Son dakikada, hatta filmin bazı sahneleri çekilirken, Sir Laurence Olivier’in eşi, şöhretini tiyatroda yapmış bir İngiliz aktrist olan Vivien Leigh’in seçimi bomba etkisi yaratmıştır.

Hikaye Kuzey – Güney arasındaki güç paylaşımının sonucu çıkan Amerikan iç savaşının oluşturduğu fon çerçevesinde geçen bir aşk hikayesi olarak aynı zamanda o dönem Amerikan sinemasının romantik – duygusal bir örneğini temsil eder.

Böylece gelişen sinema bir süre sonra adaptasyon ile yavaş yavaş romanla benzer özellikler kazanarak romanın görevini de yerine getirmeye soyunmuştur diyebiliriz.

Adaptasyon, bir metnin (roman, hikâye, tiyatro oyunu, bilgisayar oyunu, çizgi roman vb. gibi) filme uyarlanabilirliği ile ilgili teorik ve pratik sorunları içerir.

Bu durum da sinema ile diğer medyumlar arasındaki anlatım farklılıklarından doğan kaçınılmaz bir sorundur.

SENARYONUN ÖYKÜ KAYNAKLARI – I

SENARYONUN ÖYKÜ KAYNAKLARI

Senaryo yazarı sinema için yazacağı öykülerini kendi hayal gücüne dayanarak özgün bir  şekilde tasarlayabileceği gibi, edebiyattan, tiyatrodan, müzikallerden, televizyondan, video oyunlarından, çizgi romanlardan uyarlayarak da tasarlayabilir.
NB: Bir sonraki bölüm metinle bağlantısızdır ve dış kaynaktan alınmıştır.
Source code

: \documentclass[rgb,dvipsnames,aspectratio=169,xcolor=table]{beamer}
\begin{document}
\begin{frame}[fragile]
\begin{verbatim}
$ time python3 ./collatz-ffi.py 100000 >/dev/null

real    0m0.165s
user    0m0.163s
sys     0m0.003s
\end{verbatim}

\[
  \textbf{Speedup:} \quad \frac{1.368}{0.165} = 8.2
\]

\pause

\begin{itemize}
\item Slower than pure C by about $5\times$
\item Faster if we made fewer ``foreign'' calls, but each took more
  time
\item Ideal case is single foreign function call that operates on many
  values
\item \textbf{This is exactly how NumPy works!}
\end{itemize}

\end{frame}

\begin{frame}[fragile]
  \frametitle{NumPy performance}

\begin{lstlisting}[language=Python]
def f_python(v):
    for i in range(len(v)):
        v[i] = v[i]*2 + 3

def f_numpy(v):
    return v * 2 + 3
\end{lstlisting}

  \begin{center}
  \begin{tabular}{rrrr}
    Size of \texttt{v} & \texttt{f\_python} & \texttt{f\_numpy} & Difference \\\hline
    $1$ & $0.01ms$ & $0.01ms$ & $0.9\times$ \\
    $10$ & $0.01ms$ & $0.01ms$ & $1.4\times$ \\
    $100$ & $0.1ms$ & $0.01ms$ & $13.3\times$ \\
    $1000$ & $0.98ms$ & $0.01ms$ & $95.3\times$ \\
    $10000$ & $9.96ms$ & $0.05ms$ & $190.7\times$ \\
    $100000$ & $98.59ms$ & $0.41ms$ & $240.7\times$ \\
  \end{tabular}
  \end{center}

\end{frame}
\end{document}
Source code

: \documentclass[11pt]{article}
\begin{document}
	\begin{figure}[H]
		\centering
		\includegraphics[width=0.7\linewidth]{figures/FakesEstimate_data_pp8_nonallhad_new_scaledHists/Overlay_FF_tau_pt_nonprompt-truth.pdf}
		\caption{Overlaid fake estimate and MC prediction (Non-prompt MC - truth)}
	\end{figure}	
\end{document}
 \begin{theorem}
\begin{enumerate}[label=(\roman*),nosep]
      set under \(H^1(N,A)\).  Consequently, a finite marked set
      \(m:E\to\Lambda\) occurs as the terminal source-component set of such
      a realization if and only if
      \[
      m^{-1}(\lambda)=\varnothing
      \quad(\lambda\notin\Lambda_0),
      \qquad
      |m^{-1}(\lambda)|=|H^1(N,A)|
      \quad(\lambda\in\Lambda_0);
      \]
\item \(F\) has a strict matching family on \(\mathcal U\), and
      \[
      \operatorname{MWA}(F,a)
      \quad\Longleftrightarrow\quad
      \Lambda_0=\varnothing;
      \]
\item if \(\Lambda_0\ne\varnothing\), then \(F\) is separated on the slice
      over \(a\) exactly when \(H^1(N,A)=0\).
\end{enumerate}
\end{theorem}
Film festivallerinin çoğu bu öykü kategorizasyonunu yaparak senaryo ödüllerini verir.

Özgün Öykü:

Özgün öyküde yazar kendi hayal gücüne, yaşam deneyimlerine ve bilgi dağarcığına göre bir tema çerçevesinde özgün öyküsünü tasarlar. Özgün öyküler sinemasal endişeler göz önüne alınarak yazıldıkları için sinemasal anlatıma daha yatkındırlar.

Özgün öykü, güncel yaşamdan, gazete ve televizyon haberlerinden, İnternet’ten, anılardan, yaşam tecrübelerinden esinlenecek bir fikir çerçevesinde sinemasal öykü saptandıktan sonra, bu öyküleme kuralları uygulanarak geliştirilir.

Zamanla sinemanın gelişmesi ile yönetmenler sinemayı gerçek bir sanat dalı olarak görmeye başlamışlar ve bu görüş bağlamında eserler vermek istemişlerdir. Böylece Edebiyata ait olan “author” (yazar) konseptinin sinemaya “auteur” olarak adapte edildiğini görüyoruz.

Auteur sözü ilk olarak 1950’li yıllarda André Bazin tarafından Cahiers du cinema (Sinema Defterleri) isimli Fransız sinema dergisinde kullanıldı. Bu belirli aralıklar devam etti ve daha sonraları terim Fransız eleştirmenler ve filmciler arasında yaygınlaşmaya başladı. Claude Chabrol, Françoiş Truffaut, Jean-Luc Godard ve Jacques Demi gibi isimler çalışmalarıyla terimi yaygınlaştırdı.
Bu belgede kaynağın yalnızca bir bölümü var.